REQUIRED WORK: Wherever a line in the records below contains "begin", copy that line.

RECORDS FOR THIS EXERCISE:
_ _ _ _ _ _ _
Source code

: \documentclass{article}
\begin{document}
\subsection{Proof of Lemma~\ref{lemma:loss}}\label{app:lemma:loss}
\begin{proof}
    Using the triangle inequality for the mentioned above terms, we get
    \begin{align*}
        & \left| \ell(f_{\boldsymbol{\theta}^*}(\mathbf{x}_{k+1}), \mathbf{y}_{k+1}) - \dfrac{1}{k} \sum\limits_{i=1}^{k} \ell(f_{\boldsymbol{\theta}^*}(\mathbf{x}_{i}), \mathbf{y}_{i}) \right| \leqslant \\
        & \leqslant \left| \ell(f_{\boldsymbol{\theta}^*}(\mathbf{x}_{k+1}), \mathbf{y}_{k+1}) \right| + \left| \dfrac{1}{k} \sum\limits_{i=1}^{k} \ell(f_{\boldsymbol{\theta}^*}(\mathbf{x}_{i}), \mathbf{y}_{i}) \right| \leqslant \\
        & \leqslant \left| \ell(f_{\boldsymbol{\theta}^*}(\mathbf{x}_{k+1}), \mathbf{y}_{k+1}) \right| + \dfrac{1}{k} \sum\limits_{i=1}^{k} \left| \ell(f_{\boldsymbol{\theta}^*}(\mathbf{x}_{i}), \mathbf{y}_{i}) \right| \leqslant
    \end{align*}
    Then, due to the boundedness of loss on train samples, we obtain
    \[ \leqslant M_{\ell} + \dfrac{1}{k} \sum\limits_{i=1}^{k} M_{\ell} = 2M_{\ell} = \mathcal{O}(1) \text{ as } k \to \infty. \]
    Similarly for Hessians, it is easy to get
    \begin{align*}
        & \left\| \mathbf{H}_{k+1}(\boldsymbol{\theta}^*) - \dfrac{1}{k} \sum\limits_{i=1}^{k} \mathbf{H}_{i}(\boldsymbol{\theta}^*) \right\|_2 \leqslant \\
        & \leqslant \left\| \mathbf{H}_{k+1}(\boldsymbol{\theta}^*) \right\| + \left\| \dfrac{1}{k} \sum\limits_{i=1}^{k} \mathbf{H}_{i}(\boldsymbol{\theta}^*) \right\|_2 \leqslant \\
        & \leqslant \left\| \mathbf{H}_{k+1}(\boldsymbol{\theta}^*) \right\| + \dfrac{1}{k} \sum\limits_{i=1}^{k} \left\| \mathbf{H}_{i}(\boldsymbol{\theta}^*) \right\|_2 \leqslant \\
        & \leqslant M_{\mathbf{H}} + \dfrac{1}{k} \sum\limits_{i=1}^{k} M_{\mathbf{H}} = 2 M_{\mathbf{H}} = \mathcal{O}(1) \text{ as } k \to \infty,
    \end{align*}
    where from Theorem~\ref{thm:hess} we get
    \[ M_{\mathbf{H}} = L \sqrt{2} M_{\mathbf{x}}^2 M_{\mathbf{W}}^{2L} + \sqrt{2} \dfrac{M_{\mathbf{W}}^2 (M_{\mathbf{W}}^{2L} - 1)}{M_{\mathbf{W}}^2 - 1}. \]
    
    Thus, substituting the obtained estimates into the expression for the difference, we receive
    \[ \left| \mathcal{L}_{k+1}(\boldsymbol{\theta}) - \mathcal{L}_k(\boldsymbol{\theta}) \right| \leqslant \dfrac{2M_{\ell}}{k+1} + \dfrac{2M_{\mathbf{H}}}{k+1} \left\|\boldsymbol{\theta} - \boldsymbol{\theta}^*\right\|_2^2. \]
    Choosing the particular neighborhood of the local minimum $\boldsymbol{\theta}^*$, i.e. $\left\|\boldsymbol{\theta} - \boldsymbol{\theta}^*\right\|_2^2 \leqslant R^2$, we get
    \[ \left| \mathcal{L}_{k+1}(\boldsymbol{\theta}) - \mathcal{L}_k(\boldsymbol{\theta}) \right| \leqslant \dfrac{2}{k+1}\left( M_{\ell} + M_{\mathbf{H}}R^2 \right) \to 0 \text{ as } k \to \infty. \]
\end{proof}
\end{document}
_ _ _ _ _ _ _
TASK SOLUTION:
\begin{document}
\begin{proof}
    \begin{align*}
    \begin{align*}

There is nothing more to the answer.